Public Housing

Low-Income Housing Tax Credit as an Alternative Development Method Gao ID: RCED-93-31 July 16, 1993

Under the National Affordable Housing Act of 1990, GAO is required to review different ways of developing public housing units. This report compares the approaches taken by public housing authorities in developing housing under the Public Housing Development Program and the Low-Income Housing Tax Credit Program. The former provides direct federal grants, while the latter allows public housing authorities to raise development funds by forming public-private partnerships with investors. The public housing authorities GAO reviewed used the tax credit program to serve tenants and to develop programs that differed from those in the public housing program. For example, the tax credit projects served smaller households and were more likely to be located in predominantly low-income households than were the public housing projects. Furthermore, if the cost inefficiencies suggested by GAO's case study in Montgomery County, Maryland, exist in other tax credit projects, the federal government may find the tax credit program to be the more costly alternative for helping very poor households.
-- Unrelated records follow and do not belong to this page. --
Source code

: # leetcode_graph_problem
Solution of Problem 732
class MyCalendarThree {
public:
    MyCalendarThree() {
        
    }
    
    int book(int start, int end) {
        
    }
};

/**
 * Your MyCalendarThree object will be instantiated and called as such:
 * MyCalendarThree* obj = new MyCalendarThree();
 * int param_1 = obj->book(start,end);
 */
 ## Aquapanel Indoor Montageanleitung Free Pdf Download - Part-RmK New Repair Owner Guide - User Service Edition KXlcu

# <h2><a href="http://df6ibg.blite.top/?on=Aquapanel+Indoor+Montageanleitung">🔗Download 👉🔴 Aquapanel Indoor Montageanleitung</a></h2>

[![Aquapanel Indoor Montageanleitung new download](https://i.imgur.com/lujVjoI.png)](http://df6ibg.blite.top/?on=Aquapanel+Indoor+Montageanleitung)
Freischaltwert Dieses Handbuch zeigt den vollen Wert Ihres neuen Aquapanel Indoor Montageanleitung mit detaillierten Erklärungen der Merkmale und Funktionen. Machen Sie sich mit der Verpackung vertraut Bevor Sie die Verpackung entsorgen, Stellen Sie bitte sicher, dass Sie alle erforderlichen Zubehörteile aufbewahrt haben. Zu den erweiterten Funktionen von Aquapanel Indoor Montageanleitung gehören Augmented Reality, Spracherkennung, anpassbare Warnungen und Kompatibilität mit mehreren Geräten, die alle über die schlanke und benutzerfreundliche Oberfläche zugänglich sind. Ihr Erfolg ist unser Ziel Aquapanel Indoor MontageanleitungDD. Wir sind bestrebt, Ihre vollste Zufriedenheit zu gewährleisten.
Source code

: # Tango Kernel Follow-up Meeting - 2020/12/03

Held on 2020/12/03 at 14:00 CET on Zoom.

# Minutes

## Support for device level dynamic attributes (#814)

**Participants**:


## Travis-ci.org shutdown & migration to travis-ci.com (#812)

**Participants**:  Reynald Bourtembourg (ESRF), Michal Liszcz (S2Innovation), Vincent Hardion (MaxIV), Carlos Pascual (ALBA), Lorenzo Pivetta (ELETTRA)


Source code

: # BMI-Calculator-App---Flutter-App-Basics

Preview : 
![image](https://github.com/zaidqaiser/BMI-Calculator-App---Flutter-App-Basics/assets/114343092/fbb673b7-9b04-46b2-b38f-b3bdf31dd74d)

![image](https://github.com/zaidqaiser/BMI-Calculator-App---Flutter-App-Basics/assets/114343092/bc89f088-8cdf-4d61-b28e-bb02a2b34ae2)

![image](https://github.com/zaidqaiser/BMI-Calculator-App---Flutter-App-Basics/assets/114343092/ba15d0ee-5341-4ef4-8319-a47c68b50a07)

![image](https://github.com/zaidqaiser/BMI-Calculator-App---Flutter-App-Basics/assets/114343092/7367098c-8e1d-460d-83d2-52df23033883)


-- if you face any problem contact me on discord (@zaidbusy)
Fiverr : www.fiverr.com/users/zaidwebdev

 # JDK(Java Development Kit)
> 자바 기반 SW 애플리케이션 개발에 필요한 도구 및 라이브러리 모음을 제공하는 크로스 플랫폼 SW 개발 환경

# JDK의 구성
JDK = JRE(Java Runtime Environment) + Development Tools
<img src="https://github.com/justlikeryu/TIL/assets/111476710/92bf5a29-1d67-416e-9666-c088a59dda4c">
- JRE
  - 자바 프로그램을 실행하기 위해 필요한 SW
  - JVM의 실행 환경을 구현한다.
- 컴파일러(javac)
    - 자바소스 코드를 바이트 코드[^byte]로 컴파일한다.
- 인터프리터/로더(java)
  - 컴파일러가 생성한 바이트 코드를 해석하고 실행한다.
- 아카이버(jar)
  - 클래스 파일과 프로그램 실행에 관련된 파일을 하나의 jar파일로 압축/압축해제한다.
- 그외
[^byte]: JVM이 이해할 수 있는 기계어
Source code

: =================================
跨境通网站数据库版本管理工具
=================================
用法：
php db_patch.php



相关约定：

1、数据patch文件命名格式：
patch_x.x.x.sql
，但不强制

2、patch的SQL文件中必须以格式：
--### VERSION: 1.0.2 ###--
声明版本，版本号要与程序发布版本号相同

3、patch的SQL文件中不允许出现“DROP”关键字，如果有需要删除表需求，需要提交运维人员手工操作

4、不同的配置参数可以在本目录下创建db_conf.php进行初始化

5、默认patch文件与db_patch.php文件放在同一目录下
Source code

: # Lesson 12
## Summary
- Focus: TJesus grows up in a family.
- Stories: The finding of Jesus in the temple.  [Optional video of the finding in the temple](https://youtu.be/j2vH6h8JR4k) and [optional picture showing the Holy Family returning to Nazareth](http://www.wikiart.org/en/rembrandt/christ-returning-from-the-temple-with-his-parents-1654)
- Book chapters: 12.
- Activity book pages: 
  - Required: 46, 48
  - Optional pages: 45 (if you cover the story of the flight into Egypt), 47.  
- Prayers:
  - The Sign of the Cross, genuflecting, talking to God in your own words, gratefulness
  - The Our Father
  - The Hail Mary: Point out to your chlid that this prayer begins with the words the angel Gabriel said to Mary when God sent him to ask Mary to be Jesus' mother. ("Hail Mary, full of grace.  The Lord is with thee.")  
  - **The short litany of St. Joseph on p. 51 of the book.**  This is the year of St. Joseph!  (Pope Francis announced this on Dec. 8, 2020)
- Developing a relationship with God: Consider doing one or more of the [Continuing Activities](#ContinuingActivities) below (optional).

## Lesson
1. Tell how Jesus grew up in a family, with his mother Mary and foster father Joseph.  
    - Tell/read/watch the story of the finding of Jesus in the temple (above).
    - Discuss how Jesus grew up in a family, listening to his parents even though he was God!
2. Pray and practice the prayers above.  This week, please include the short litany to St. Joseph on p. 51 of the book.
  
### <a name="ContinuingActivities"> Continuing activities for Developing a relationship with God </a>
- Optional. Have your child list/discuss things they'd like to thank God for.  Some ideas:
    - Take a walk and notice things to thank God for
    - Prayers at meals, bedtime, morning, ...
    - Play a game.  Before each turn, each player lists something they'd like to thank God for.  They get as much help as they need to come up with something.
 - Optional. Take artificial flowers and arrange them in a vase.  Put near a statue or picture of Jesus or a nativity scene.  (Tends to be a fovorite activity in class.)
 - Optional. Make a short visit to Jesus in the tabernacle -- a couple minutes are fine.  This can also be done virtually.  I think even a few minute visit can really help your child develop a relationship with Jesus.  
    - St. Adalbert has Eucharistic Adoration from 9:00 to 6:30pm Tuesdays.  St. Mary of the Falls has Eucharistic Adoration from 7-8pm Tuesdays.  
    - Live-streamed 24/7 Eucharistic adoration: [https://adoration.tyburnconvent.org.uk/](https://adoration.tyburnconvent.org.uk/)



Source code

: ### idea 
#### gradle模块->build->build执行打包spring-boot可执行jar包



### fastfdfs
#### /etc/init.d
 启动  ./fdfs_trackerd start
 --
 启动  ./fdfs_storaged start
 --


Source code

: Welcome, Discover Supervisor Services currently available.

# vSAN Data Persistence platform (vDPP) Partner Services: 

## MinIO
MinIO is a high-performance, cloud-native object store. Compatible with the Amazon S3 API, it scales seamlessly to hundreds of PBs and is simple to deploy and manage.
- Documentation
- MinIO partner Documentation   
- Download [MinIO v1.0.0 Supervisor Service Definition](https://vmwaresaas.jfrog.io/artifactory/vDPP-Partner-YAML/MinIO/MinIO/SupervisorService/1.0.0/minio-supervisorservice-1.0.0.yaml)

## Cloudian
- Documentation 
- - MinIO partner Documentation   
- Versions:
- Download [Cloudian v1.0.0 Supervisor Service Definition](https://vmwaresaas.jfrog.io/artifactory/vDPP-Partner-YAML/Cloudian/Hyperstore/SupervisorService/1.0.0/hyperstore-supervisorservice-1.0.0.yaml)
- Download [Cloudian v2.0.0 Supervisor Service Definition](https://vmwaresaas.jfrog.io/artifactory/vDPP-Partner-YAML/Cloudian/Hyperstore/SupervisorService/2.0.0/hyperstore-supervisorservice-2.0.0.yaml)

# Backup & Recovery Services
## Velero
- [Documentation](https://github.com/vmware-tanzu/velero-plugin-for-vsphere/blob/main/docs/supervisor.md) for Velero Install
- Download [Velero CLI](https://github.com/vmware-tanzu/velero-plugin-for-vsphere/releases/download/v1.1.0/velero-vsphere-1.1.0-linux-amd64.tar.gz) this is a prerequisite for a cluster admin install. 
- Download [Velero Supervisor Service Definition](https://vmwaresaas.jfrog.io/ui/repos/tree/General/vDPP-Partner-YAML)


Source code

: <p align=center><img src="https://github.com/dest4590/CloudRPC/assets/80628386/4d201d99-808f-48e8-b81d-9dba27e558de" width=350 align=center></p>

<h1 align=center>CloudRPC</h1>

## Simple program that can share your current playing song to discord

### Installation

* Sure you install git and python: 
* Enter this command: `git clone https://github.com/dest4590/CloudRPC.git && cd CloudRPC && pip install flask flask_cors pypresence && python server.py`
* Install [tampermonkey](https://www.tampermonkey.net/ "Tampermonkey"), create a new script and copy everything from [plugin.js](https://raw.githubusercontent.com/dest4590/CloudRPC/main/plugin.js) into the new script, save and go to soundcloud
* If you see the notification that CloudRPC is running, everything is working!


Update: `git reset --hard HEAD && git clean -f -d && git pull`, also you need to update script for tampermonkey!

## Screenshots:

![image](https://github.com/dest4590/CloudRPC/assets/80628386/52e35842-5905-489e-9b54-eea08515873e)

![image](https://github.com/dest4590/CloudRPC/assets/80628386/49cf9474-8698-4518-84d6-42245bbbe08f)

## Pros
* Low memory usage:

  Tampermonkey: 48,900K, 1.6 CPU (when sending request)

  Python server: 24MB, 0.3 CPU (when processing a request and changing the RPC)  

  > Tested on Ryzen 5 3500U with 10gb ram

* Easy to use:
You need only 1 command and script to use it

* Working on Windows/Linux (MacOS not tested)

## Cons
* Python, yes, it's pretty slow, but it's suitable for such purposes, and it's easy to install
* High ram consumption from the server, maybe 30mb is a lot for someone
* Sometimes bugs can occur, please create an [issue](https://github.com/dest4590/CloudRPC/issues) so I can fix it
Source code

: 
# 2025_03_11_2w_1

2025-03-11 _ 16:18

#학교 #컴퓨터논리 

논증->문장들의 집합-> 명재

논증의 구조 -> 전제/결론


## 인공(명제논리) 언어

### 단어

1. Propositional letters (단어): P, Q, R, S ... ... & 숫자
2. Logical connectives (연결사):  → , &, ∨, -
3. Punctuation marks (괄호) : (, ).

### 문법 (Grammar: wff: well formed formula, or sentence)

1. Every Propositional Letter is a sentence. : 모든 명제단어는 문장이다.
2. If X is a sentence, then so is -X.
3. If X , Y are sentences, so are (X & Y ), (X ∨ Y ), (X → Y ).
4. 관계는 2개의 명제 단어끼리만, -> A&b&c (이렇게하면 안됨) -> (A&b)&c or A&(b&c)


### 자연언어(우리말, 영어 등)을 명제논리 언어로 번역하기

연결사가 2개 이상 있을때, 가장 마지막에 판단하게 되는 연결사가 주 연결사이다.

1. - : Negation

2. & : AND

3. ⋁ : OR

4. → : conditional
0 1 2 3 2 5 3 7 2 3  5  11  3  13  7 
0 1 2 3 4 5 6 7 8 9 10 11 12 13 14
Nevertheless, the public housing authorities GAO reviewed found the tax credit program a valuable resource for developing public housing in this period of shrinking federal budgets.

GAO found that: (1) families with children were somewhat more likely to have serious housing problems than the elderly; (2) unlike the public housing program, the tax credit program did not provide PHA with an operating subsidy when tenants could not provide enough rent to cover operating costs; (3) the development of tax credit projects was not subject to Department of Housing and Urban Development (HUD) regulation and review; (4) HUD grants covered almost all of the public housing project development costs, while tax credits only generated enough cash to pay for more than half of the costs of developing the tax credit projects; (5) PHA had higher administrative costs when using the tax credit program; and (6) federal regulations and procedures for the public housing program greatly affected project development and completion.